Work to complete: Print exactly the lines below between the line holding "Pluralsight CKAD course|79|2024-02-26|" and the line holding "emails using Vue.|53|2023-10-26|", inclusive, and nothing more.

======== Exercise data

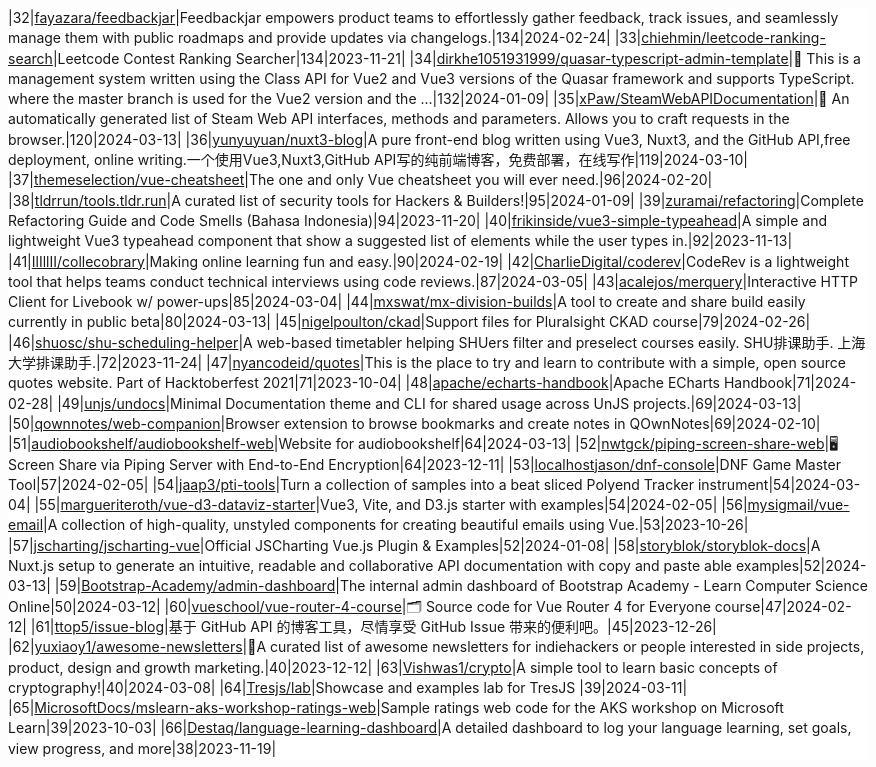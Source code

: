 |32|[fayazara/feedbackjar](https://github.com/fayazara/feedbackjar)|Feedbackjar empowers product teams to effortlessly gather feedback, track issues, and seamlessly manage them with public roadmaps and provide updates via changelogs.|134|2024-02-24|
|33|[chiehmin/leetcode-ranking-search](https://github.com/chiehmin/leetcode-ranking-search)|Leetcode Contest Ranking Searcher|134|2023-11-21|
|34|[dirkhe1051931999/quasar-typescript-admin-template](https://github.com/dirkhe1051931999/quasar-typescript-admin-template)|:dizzy: This is a management system written using the Class API for Vue2 and Vue3 versions of the Quasar framework and supports TypeScript. where the master branch is used for the Vue2 version and the ...|132|2024-01-09|
|35|[xPaw/SteamWebAPIDocumentation](https://github.com/xPaw/SteamWebAPIDocumentation)|📃 An automatically generated list of Steam Web API interfaces, methods and parameters. Allows you to craft requests in the browser.|120|2024-03-13|
|36|[yunyuyuan/nuxt3-blog](https://github.com/yunyuyuan/nuxt3-blog)|A pure front-end blog written using Vue3, Nuxt3, and the GitHub API,free deployment, online writing.一个使用Vue3,Nuxt3,GitHub API写的纯前端博客，免费部署，在线写作|119|2024-03-10|
|37|[themeselection/vue-cheatsheet](https://github.com/themeselection/vue-cheatsheet)|The one and only Vue cheatsheet you will ever need.|96|2024-02-20|
|38|[tldrrun/tools.tldr.run](https://github.com/tldrrun/tools.tldr.run)|A curated list of security tools for Hackers & Builders!|95|2024-01-09|
|39|[zuramai/refactoring](https://github.com/zuramai/refactoring)|Complete Refactoring Guide and Code Smells (Bahasa Indonesia)|94|2023-11-20|
|40|[frikinside/vue3-simple-typeahead](https://github.com/frikinside/vue3-simple-typeahead)|A simple and lightweight Vue3 typeahead component that show a suggested list of elements while the user types in.|92|2023-11-13|
|41|[IlIllII/collecobrary](https://github.com/IlIllII/collecobrary)|Making online learning fun and easy.|90|2024-02-19|
|42|[CharlieDigital/coderev](https://github.com/CharlieDigital/coderev)|CodeRev is a lightweight tool that helps teams conduct technical interviews using code reviews.|87|2024-03-05|
|43|[acalejos/merquery](https://github.com/acalejos/merquery)|Interactive HTTP Client for Livebook w/ power-ups|85|2024-03-04|
|44|[mxswat/mx-division-builds](https://github.com/mxswat/mx-division-builds)|A tool to create and share build easily currently in public beta|80|2024-03-13|
|45|[nigelpoulton/ckad](https://github.com/nigelpoulton/ckad)|Support files for Pluralsight CKAD course|79|2024-02-26|
|46|[shuosc/shu-scheduling-helper](https://github.com/shuosc/shu-scheduling-helper)|A web-based timetabler helping SHUers filter and preselect courses easily. SHU排课助手. 上海大学排课助手.|72|2023-11-24|
|47|[nyancodeid/quotes](https://github.com/nyancodeid/quotes)|This is the place to try and learn to contribute with a simple, open source quotes website. Part of Hacktoberfest 2021|71|2023-10-04|
|48|[apache/echarts-handbook](https://github.com/apache/echarts-handbook)|Apache ECharts Handbook|71|2024-02-28|
|49|[unjs/undocs](https://github.com/unjs/undocs)|Minimal Documentation theme and CLI for shared usage across UnJS projects.|69|2024-03-13|
|50|[qownnotes/web-companion](https://github.com/qownnotes/web-companion)|Browser extension to browse bookmarks and create notes in QOwnNotes|69|2024-02-10|
|51|[audiobookshelf/audiobookshelf-web](https://github.com/audiobookshelf/audiobookshelf-web)|Website for audiobookshelf|64|2024-03-13|
|52|[nwtgck/piping-screen-share-web](https://github.com/nwtgck/piping-screen-share-web)|🖥️ Screen Share via Piping Server with End-to-End Encryption|64|2023-12-11|
|53|[localhostjason/dnf-console](https://github.com/localhostjason/dnf-console)|DNF Game Master Tool|57|2024-02-05|
|54|[jaap3/pti-tools](https://github.com/jaap3/pti-tools)|Turn a collection of samples into a beat sliced Polyend Tracker instrument|54|2024-03-04|
|55|[margueriteroth/vue-d3-dataviz-starter](https://github.com/margueriteroth/vue-d3-dataviz-starter)|Vue3, Vite, and D3.js starter with examples|54|2024-02-05|
|56|[mysigmail/vue-email](https://github.com/mysigmail/vue-email)|A collection of high-quality, unstyled components for creating beautiful emails using Vue.|53|2023-10-26|
|57|[jscharting/jscharting-vue](https://github.com/jscharting/jscharting-vue)|Official JSCharting Vue.js Plugin & Examples|52|2024-01-08|
|58|[storyblok/storyblok-docs](https://github.com/storyblok/storyblok-docs)|A Nuxt.js setup to generate an intuitive, readable and collaborative API documentation with copy and paste able examples|52|2024-03-13|
|59|[Bootstrap-Academy/admin-dashboard](https://github.com/Bootstrap-Academy/admin-dashboard)|The internal admin dashboard of Bootstrap Academy - Learn Computer Science Online|50|2024-03-12|
|60|[vueschool/vue-router-4-course](https://github.com/vueschool/vue-router-4-course)|🗂 Source code for Vue Router 4 for Everyone course|47|2024-02-12|
|61|[ttop5/issue-blog](https://github.com/ttop5/issue-blog)|基于 GitHub API 的博客工具，尽情享受 GitHub Issue 带来的便利吧。|45|2023-12-26|
|62|[yuxiaoy1/awesome-newsletters](https://github.com/yuxiaoy1/awesome-newsletters)|🎉A curated list of awesome newsletters for indiehackers or people interested in side projects, product, design and growth marketing.|40|2023-12-12|
|63|[Vishwas1/crypto](https://github.com/Vishwas1/crypto)|A simple tool to learn basic concepts of cryptography!|40|2024-03-08|
|64|[Tresjs/lab](https://github.com/Tresjs/lab)|Showcase and examples lab for TresJS |39|2024-03-11|
|65|[MicrosoftDocs/mslearn-aks-workshop-ratings-web](https://github.com/MicrosoftDocs/mslearn-aks-workshop-ratings-web)|Sample ratings web code for the AKS workshop on Microsoft Learn|39|2023-10-03|
|66|[Destaq/language-learning-dashboard](https://github.com/Destaq/language-learning-dashboard)|A detailed dashboard to log your language learning, set goals, view progress, and more|38|2023-11-19|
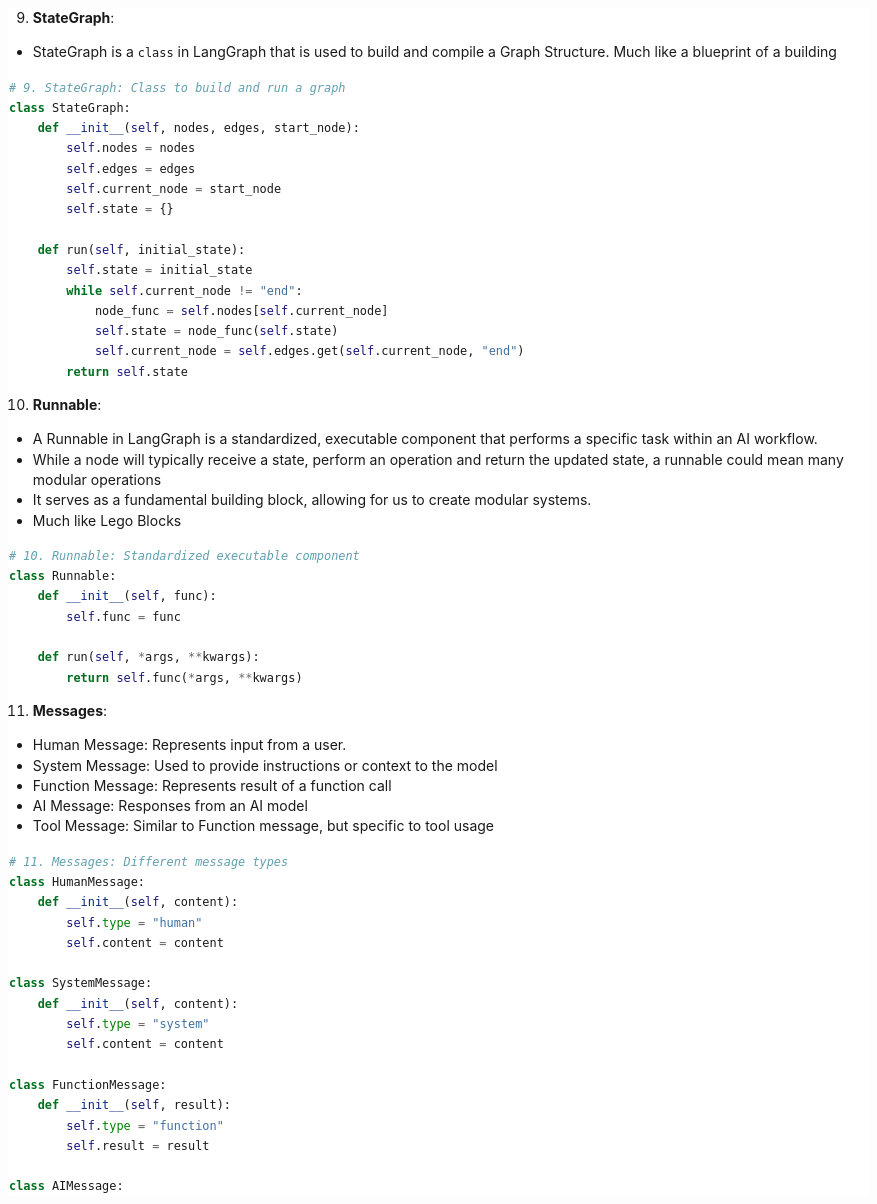 9. **StateGraph**:

- StateGraph is a `class` in LangGraph that is used to build and compile a Graph Structure. Much like a blueprint of a building 

```python
# 9. StateGraph: Class to build and run a graph
class StateGraph:
    def __init__(self, nodes, edges, start_node):
        self.nodes = nodes
        self.edges = edges
        self.current_node = start_node
        self.state = {}

    def run(self, initial_state):
        self.state = initial_state
        while self.current_node != "end":
            node_func = self.nodes[self.current_node]
            self.state = node_func(self.state)
            self.current_node = self.edges.get(self.current_node, "end")
        return self.state
```

10. **Runnable**:

- A Runnable in LangGraph is a standardized, executable component that performs a specific task within an AI workflow.
- While a node will typically receive a state, perform an operation and return the updated state, a runnable could mean many modular operations
- It serves as a fundamental building block, allowing for us to create modular systems. 
- Much like Lego Blocks

```python
# 10. Runnable: Standardized executable component
class Runnable:
    def __init__(self, func):
        self.func = func

    def run(self, *args, **kwargs):
        return self.func(*args, **kwargs)
```


11. **Messages**:
- Human Message: Represents input from a user.
- System Message: Used to provide instructions or context to the model
- Function Message: Represents result of a function call
- AI Message: Responses from an AI model
- Tool Message: Similar to Function message, but specific to tool usage

```python
# 11. Messages: Different message types
class HumanMessage:
    def __init__(self, content):
        self.type = "human"
        self.content = content

class SystemMessage:
    def __init__(self, content):
        self.type = "system"
        self.content = content

class FunctionMessage:
    def __init__(self, result):
        self.type = "function"
        self.result = result

class AIMessage:
```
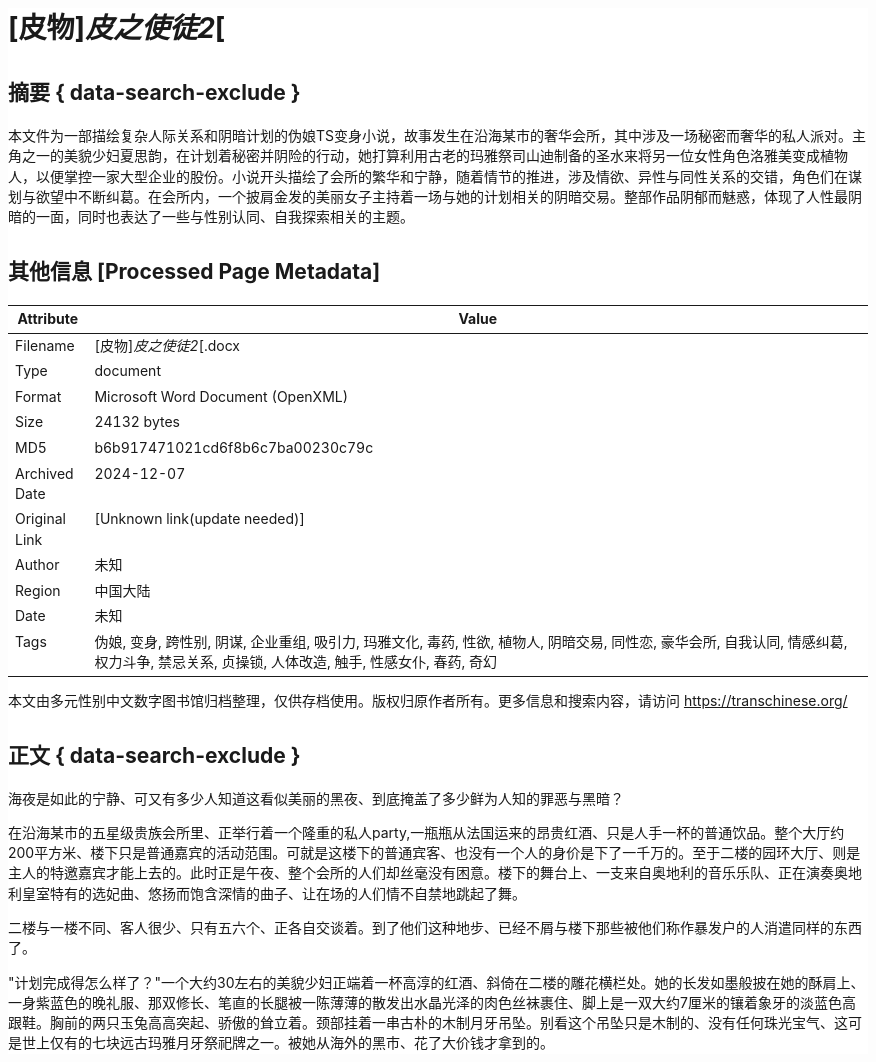 # [皮物]_皮之使徒2_[



## 摘要  { data-search-exclude }


本文件为一部描绘复杂人际关系和阴暗计划的伪娘TS变身小说，故事发生在沿海某市的奢华会所，其中涉及一场秘密而奢华的私人派对。主角之一的美貌少妇夏思韵，在计划着秘密并阴险的行动，她打算利用古老的玛雅祭司山迪制备的圣水来将另一位女性角色洛雅美变成植物人，以便掌控一家大型企业的股份。小说开头描绘了会所的繁华和宁静，随着情节的推进，涉及情欲、异性与同性关系的交错，角色们在谋划与欲望中不断纠葛。在会所内，一个披肩金发的美丽女子主持着一场与她的计划相关的阴暗交易。整部作品阴郁而魅惑，体现了人性最阴暗的一面，同时也表达了一些与性别认同、自我探索相关的主题。



## 其他信息 [Processed Page Metadata]

| Attribute       | Value                                  |
|-----------------|----------------------------------------|
| Filename        | [皮物]_皮之使徒2_[.docx                             |
| Type            | document                                 |
| Format          | Microsoft Word Document (OpenXML)                               |
| Size            | 24132 bytes                           |
| MD5             | b6b917471021cd6f8b6c7ba00230c79c                                  |
| Archived Date   | 2024-12-07                             |
| Original Link   | [Unknown link(update needed)]                         |
| Author          | 未知                               |
| Region          | 中国大陆                               |
| Date            | 未知                                 |
| Tags            | 伪娘, 变身, 跨性别, 阴谋, 企业重组, 吸引力, 玛雅文化, 毒药, 性欲, 植物人, 阴暗交易, 同性恋, 豪华会所, 自我认同, 情感纠葛, 权力斗争, 禁忌关系, 贞操锁, 人体改造, 触手, 性感女仆, 春药, 奇幻                                 |

本文由多元性别中文数字图书馆归档整理，仅供存档使用。版权归原作者所有。更多信息和搜索内容，请访问 <https://transchinese.org/>


## 正文 { data-search-exclude }


海夜是如此的宁静、可又有多少人知道这看似美丽的黑夜、到底掩盖了多少鲜为人知的罪恶与黑暗？

在沿海某市的五星级贵族会所里、正举行着一个隆重的私人party,一瓶瓶从法国运来的昂贵红酒、只是人手一杯的普通饮品。整个大厅约200平方米、楼下只是普通嘉宾的活动范围。可就是这楼下的普通宾客、也没有一个人的身价是下了一千万的。至于二楼的园环大厅、则是主人的特邀嘉宾才能上去的。此时正是午夜、整个会所的人们却丝毫没有困意。楼下的舞台上、一支来自奥地利的音乐乐队、正在演奏奥地利皇室特有的选妃曲、悠扬而饱含深情的曲子、让在场的人们情不自禁地跳起了舞。

二楼与一楼不同、客人很少、只有五六个、正各自交谈着。到了他们这种地步、已经不屑与楼下那些被他们称作暴发户的人消遣同样的东西了。

"计划完成得怎么样了？"一个大约30左右的美貌少妇正端着一杯高淳的红酒、斜倚在二楼的雕花横栏处。她的长发如墨般披在她的酥肩上、一身紫蓝色的晚礼服、那双修长、笔直的长腿被一陈薄薄的散发出水晶光泽的肉色丝袜裹住、脚上是一双大约7厘米的镶着象牙的淡蓝色高跟鞋。胸前的两只玉兔高高突起、骄傲的耸立着。颈部挂着一串古朴的木制月牙吊坠。别看这个吊坠只是木制的、没有任何珠光宝气、这可是世上仅有的七块远古玛雅月牙祭祀牌之一。被她从海外的黑市、花了大价钱才拿到的。
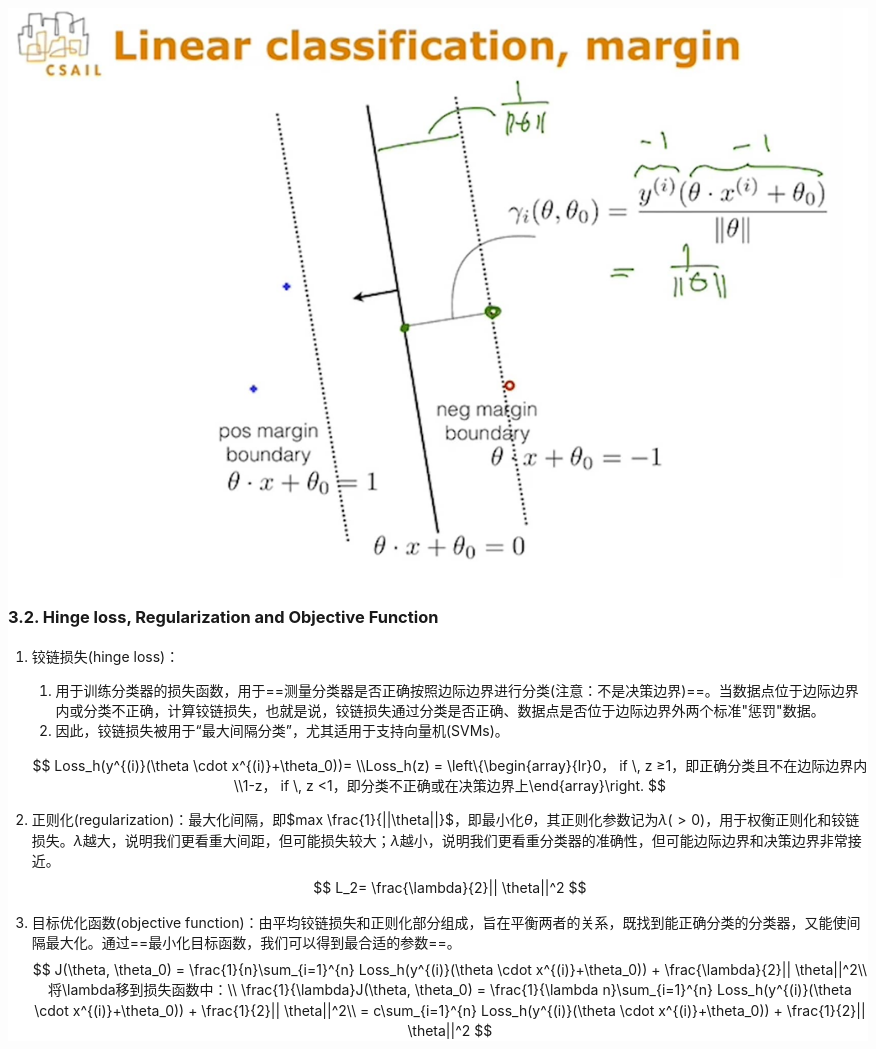    ![image-20200917182516018](MIT-Machine_Learning.assets/image-20200917182516018.jpg)

### 3.2. Hinge loss, Regularization and Objective Function

1. 铰链损失(hinge loss)：

   1. 用于训练分类器的损失函数，用于==测量分类器是否正确按照边际边界进行分类(注意：不是决策边界)==。当数据点位于边际边界内或分类不正确，计算铰链损失，也就是说，铰链损失通过分类是否正确、数据点是否位于边际边界外两个标准"惩罚"数据。
   2. 因此，铰链损失被用于“最大间隔分类”，尤其适用于支持向量机(SVMs)。

   $$
   Loss_h(y^{(i)}(\theta \cdot x^{(i)}+\theta_0))= \\Loss_h(z) = 
   \left\{\begin{array}{lr}0， if \, z ≥1，即正确分类且不在边际边界内\\1-z， if \, z <1，即分类不正确或在决策边界上\end{array}\right.
   $$

   

2. 正则化(regularization)：最大化间隔，即$max \frac{1}{||\theta||}$，即最小化$\theta$，其正则化参数记为$\lambda(>0)$，用于权衡正则化和铰链损失。$\lambda$越大，说明我们更看重大间距，但可能损失较大；$\lambda$越小，说明我们更看重分类器的准确性，但可能边际边界和决策边界非常接近。
   $$
   L_2= \frac{\lambda}{2}|| \theta||^2
   $$

3. 目标优化函数(objective function)：由平均铰链损失和正则化部分组成，旨在平衡两者的关系，既找到能正确分类的分类器，又能使间隔最大化。通过==最小化目标函数，我们可以得到最合适的参数==。
   $$
   J(\theta, \theta_0) = \frac{1}{n}\sum_{i=1}^{n} Loss_h(y^{(i)}(\theta \cdot x^{(i)}+\theta_0)) + \frac{\lambda}{2}|| \theta||^2\\
   将\lambda移到损失函数中：\\
   \frac{1}{\lambda}J(\theta, \theta_0) = \frac{1}{\lambda n}\sum_{i=1}^{n} Loss_h(y^{(i)}(\theta \cdot x^{(i)}+\theta_0)) + \frac{1}{2}|| \theta||^2\\
   = c\sum_{i=1}^{n} Loss_h(y^{(i)}(\theta \cdot x^{(i)}+\theta_0)) + \frac{1}{2}|| \theta||^2
   $$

================

Answer for this exercise:
|45|[nigelpoulton/ckad](https://github.com/nigelpoulton/ckad)|Support files for Pluralsight CKAD course|79|2024-02-26|
|46|[shuosc/shu-scheduling-helper](https://github.com/shuosc/shu-scheduling-helper)|A web-based timetabler helping SHUers filter and preselect courses easily. SHU排课助手. 上海大学排课助手.|72|2023-11-24|
|47|[nyancodeid/quotes](https://github.com/nyancodeid/quotes)|This is the place to try and learn to contribute with a simple, open source quotes website. Part of Hacktoberfest 2021|71|2023-10-04|
|48|[apache/echarts-handbook](https://github.com/apache/echarts-handbook)|Apache ECharts Handbook|71|2024-02-28|
|49|[unjs/undocs](https://github.com/unjs/undocs)|Minimal Documentation theme and CLI for shared usage across UnJS projects.|69|2024-03-13|
|50|[qownnotes/web-companion](https://github.com/qownnotes/web-companion)|Browser extension to browse bookmarks and create notes in QOwnNotes|69|2024-02-10|
|51|[audiobookshelf/audiobookshelf-web](https://github.com/audiobookshelf/audiobookshelf-web)|Website for audiobookshelf|64|2024-03-13|
|52|[nwtgck/piping-screen-share-web](https://github.com/nwtgck/piping-screen-share-web)|🖥️ Screen Share via Piping Server with End-to-End Encryption|64|2023-12-11|
|53|[localhostjason/dnf-console](https://github.com/localhostjason/dnf-console)|DNF Game Master Tool|57|2024-02-05|
|54|[jaap3/pti-tools](https://github.com/jaap3/pti-tools)|Turn a collection of samples into a beat sliced Polyend Tracker instrument|54|2024-03-04|
|55|[margueriteroth/vue-d3-dataviz-starter](https://github.com/margueriteroth/vue-d3-dataviz-starter)|Vue3, Vite, and D3.js starter with examples|54|2024-02-05|
|56|[mysigmail/vue-email](https://github.com/mysigmail/vue-email)|A collection of high-quality, unstyled components for creating beautiful emails using Vue.|53|2023-10-26|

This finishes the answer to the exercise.